App Inspired by John Cage's 4'33" Invites Us to Discover the Music of the Present Moment
The John Cage Trust has presented an app that allows us to reflect through practice on the central ideas of 4’33’’, the American’s best known piece.
I have nothing to say
and I am saying it
and that is poetry
as I needed it.
-John Cage
4’33’’ is probably John Cage’s best known score. Whether this is fair or not, is irrelevant: it simply is. Cervantes used to think his best work was Persiles, but he is most praised by Quixote. Freud’s greatest work according to himself was Three Essays on Sexual Theory, which seems to lag behind The Interpretation of Dreams.
Perhaps Cage faced a similar situation. Perhaps his catalogue has more ambitious pieces (Concert for piano and orchestra, or Variations I-IV), however the world will remember him for his adventurous explorations into the impossibility of silence in music. In a way, that is what is being recognized: the vanguard effort, the synthesis of concepts (from Buddhism to compositional tradition of the West), the subtle irreverence, intellectual stimuli of those who prefer to ask questions instead if offering answers.
In a new approach to 4’33’’, the John Cage Trust recently launched an app for iPhone and IPod inspired less on the piece itself and more on the idea it bears, its meaning, and the fortuitous sound that is the star of the musical “composition”. For a period in his career (around 1950), Cage experimented with randomness as a tool for creation. His proximity to Zen Buddhism, his aspiration to create a piece where the “I” was non-existent, his study and practice of I-Ching and the inclusion of computers in compositional work, among other circumstances, led him to find that randomness was a resource that enabled him to achieve what he wanted, but also it means that every time a piece is executed, in a way it is also freed from its author and his control.
4’33’’ is a piece about silence, yes, but which eventually unveils the impossibility of the absence of noise as an absolute reality. In this video, for example, where David Tudor, one of Cage’s closest friends, pianist and composer, interprets the piece, we can hear the mumbling of the audience and coughs. In a different interpretation we can even hear laughter.

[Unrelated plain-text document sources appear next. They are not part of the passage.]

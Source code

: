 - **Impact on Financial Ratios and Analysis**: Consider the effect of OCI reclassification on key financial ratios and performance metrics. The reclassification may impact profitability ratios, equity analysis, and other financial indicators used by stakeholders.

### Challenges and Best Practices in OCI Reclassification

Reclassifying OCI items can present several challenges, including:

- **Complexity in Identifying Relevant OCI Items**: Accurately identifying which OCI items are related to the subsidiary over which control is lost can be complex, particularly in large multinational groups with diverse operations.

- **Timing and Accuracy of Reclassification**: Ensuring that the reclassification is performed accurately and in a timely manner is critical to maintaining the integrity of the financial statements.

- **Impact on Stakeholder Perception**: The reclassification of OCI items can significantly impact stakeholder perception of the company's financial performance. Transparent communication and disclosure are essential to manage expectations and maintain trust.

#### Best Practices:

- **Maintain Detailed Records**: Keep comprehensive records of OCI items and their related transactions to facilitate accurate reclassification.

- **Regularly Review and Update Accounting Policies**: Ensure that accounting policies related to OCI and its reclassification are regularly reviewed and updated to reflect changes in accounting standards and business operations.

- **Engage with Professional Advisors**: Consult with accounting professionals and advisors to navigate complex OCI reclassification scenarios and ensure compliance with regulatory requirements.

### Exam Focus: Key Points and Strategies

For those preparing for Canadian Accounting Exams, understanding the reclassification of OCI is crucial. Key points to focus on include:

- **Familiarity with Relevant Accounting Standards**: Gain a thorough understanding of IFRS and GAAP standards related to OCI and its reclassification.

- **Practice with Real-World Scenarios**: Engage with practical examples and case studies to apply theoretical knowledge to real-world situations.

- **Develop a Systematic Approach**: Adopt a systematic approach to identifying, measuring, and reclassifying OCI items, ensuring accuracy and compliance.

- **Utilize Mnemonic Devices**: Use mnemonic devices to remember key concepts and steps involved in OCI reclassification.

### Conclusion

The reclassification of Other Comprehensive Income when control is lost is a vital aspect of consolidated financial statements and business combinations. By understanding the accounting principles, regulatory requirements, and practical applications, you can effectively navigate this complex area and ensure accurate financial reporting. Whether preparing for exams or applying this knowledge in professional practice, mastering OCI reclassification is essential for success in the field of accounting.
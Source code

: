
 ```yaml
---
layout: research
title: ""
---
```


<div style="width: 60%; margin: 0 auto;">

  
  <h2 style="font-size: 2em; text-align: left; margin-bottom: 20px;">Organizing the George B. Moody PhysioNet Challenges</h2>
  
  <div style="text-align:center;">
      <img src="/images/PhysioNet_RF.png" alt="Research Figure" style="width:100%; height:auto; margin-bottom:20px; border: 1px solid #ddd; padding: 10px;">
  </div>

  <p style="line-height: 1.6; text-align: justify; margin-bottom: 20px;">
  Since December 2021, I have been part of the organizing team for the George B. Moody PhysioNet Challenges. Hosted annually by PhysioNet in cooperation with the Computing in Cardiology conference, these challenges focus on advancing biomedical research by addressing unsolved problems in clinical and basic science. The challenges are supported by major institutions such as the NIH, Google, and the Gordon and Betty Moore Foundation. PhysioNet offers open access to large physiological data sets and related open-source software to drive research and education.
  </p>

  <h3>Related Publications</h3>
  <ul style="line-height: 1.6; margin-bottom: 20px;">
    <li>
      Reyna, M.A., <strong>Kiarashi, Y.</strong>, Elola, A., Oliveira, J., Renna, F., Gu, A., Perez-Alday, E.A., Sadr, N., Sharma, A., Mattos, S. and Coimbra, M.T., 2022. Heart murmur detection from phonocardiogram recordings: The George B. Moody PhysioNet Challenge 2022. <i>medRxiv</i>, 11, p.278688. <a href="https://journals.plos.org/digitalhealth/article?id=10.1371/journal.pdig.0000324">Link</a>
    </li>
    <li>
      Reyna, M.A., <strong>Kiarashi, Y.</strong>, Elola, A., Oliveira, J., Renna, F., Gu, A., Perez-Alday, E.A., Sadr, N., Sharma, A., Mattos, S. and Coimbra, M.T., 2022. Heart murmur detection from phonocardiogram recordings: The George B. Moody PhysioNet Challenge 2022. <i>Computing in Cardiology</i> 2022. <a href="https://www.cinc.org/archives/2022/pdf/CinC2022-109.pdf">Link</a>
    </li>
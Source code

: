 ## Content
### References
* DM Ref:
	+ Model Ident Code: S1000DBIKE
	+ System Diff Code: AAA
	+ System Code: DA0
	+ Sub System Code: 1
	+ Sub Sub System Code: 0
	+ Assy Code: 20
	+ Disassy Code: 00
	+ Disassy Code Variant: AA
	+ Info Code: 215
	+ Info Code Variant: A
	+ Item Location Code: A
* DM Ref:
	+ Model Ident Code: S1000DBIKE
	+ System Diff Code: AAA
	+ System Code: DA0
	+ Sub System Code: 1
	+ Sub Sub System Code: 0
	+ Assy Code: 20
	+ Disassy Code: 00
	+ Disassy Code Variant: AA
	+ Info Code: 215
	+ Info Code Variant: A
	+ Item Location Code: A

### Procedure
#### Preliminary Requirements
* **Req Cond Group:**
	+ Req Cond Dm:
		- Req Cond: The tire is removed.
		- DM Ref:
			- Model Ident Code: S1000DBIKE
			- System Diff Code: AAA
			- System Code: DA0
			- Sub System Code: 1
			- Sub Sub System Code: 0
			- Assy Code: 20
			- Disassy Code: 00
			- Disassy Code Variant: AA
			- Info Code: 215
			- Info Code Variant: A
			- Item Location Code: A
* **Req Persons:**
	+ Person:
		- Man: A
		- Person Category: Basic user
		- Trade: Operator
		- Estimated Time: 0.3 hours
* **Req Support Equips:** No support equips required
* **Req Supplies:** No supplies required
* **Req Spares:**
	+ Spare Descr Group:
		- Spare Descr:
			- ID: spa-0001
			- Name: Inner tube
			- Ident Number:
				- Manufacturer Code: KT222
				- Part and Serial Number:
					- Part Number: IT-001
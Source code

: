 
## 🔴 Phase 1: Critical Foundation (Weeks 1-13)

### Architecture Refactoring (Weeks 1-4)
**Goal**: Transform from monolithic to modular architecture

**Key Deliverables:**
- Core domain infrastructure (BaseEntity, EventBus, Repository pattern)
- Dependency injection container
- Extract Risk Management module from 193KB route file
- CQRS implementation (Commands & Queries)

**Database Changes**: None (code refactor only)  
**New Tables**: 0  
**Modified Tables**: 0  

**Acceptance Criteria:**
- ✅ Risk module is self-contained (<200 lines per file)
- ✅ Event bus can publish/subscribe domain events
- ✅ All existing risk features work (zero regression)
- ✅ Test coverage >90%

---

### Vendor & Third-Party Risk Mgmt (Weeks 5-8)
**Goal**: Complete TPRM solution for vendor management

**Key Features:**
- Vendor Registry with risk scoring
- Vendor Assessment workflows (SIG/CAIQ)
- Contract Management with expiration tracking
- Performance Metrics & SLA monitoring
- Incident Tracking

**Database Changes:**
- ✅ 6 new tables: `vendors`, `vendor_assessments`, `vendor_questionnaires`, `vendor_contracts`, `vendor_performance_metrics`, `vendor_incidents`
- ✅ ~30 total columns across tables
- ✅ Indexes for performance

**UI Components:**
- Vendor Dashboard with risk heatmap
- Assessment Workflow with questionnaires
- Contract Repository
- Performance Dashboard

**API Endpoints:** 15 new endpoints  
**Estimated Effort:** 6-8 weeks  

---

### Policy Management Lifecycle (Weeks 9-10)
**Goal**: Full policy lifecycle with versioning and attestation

According to an anecdote, before he composed 4’33’’, Cage entered the anechoic chamber that is still at Harvard University. The composer had recently returned to the United States after having spent a season in Japan, where he frequented the magisterial of a Zen monk. Within this place —which absorbs all sounds because of its structure, avoiding any propagation of sound waves and reducing their frequency to an average -9 decibels—, there was a moment when Cage realized that even there he could hear a couple of sounds, a high pitched one and a low one; when he exited, he asked one of the engineers about the sounds, which were simply the usual functions of the nervous system and their blood flow, irrefutable proof that he was alive. Cage realized that silence was impossible and, perhaps what is more important, that the sounds of the world and of life are another form of music.
This is the intention of the aforementioned app. For starters, it allows the user to listen to babies crying on a street in Tokyo, or the chaotic noises of a Parisian kitchen where dinner is being prepared. In turn, there is a second option that enables the user to take more personal approach to 4’33’’, by recording sounds that coincide with this lapse and sharing them later through the johncage.org site. As you can see, this last alternative can be more interesting, since almost as a Zen exercise, we are encouraged to pay attention to the present moment in order to understand its fleeting nature, but especially, its randomness.
In the first conversation he had with Daniel Charles, originally published in French under the title Pour les oiseaux (For the Birds), Cage made a statement that would define 4’33’’ and other pieces like 0’00”, from a wide perspective, as the artist’s personal project, a glimpse into the search he embarked on while seeking the absolute as a form of transformation.
Yes, we must stop being inflexible in the face of change. That is my experience: it is sufficient to listen to the sounds around me. They change. If I hear those sounds wherever I am and if among them there is one which I do not like or if it is not good for me —if this is a sound that I would have preferred didn’t exist, didn’t survive—, this concept of preference, as you may see, is illicit to a certain degree, because the truth is that the sound did emerge.